Thanks Sarah! It wouldn’t entirely surprise me if it came back into print (though not through British Library!)
Now I’m very intrigued to know who else you think might republish; do you know a little bird as the saying goes?! Well, here’s hoping because my library haven’t got a copy and it’s over £100 on abe!
Wow, this sounds quite something! What an interesting premise, I can see why you’d have liked it to be longer.
Yes, and I almost never say that!
What an unusual and fascinating book, Simon, and I’ve never heard of it – but it obviously deserved to be rediscovered. And the illustrations look marvellous!!
Bip Pares is one to look out for again, for sure!
This does sound very interesting and the illustrations are so striking!
I was debating the book-ethics of cutting them out and framing them :D (I decided against)
The cover is quite striking too – I wonder what the dust jacket would have looked like?
Yes, one of those times I don’t mind not having the dustjacket too much because the boards are so cool.
Those illustrations are amazing and what an interesting idea, too. I do hope it gets republished in full!
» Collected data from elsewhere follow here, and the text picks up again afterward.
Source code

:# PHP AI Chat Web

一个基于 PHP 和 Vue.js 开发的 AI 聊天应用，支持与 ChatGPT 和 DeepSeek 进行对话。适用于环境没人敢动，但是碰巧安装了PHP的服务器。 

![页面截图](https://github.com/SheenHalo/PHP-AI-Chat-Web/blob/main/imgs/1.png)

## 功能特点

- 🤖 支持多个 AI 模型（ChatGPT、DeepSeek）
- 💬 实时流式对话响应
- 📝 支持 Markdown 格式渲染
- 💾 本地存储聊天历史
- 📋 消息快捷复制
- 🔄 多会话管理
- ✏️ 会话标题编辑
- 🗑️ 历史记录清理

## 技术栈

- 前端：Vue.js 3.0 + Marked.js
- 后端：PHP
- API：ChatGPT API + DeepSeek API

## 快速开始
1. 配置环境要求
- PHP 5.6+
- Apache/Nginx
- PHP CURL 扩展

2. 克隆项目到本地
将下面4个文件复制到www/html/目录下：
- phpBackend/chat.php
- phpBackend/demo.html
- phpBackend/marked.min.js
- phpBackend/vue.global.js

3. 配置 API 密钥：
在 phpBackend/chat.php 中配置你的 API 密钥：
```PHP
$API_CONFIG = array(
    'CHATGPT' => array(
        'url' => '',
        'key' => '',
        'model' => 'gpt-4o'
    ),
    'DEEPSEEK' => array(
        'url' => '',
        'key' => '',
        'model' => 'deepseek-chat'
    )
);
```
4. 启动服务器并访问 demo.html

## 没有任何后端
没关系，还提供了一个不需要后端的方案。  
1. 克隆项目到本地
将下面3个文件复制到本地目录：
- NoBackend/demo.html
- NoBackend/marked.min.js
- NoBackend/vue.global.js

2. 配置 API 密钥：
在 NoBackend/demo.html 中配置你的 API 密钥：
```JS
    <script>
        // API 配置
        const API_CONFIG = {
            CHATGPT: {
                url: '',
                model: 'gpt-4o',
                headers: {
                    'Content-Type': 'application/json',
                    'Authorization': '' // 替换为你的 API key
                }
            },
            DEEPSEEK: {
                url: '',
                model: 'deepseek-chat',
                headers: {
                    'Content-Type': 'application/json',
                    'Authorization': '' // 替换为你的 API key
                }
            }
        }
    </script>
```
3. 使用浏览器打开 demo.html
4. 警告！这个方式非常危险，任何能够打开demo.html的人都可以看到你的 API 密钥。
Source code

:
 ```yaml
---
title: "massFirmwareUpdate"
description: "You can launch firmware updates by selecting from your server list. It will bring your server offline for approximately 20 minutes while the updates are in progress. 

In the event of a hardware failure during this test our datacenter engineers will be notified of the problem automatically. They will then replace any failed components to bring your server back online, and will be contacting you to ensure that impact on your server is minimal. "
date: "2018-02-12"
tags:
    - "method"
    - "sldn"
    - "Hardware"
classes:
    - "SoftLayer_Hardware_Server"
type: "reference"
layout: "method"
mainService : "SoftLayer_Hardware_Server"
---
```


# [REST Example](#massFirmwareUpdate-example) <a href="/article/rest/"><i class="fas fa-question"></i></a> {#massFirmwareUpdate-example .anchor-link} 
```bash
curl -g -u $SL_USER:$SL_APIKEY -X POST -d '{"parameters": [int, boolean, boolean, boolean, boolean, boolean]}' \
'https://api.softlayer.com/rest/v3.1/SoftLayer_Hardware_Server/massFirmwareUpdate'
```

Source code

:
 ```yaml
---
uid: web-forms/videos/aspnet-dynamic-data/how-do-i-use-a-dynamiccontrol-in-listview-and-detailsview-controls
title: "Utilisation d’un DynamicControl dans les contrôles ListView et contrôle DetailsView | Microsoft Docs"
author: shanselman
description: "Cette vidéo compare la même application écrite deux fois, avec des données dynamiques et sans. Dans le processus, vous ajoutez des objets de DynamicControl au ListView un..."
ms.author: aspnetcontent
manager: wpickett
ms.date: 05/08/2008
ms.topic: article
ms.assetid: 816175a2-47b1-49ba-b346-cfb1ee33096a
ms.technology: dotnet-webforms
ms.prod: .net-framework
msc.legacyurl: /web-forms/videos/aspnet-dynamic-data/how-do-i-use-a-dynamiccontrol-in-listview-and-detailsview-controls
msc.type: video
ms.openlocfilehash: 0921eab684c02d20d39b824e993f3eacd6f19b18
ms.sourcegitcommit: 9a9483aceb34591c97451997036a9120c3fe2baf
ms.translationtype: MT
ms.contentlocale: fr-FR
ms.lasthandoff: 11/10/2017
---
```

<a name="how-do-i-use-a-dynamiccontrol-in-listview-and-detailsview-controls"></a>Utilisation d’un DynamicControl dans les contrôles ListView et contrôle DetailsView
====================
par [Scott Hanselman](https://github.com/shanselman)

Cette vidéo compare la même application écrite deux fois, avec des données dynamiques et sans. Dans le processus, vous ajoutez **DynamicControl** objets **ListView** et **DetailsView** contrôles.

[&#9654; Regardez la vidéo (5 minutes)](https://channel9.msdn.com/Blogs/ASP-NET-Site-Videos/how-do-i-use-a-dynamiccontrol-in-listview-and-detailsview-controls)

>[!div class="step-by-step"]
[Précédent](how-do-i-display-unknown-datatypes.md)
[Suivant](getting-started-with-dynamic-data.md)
If it does get republished, I really hope they use these – they’d be missing a trick otherwise.
How interesting. Have you read D.E. Stevenson’s The Empty World (1936) – her only sci fi novel. Dystopian story set in 1973, with only a few people left after a global catastrophe. Odd, irritating and obviously not at all like anything else I’ve ever read by DES. It makes you wonder if in the 1930s publishers and agents were urging their woman novelists to have a go at this sci fi stuff.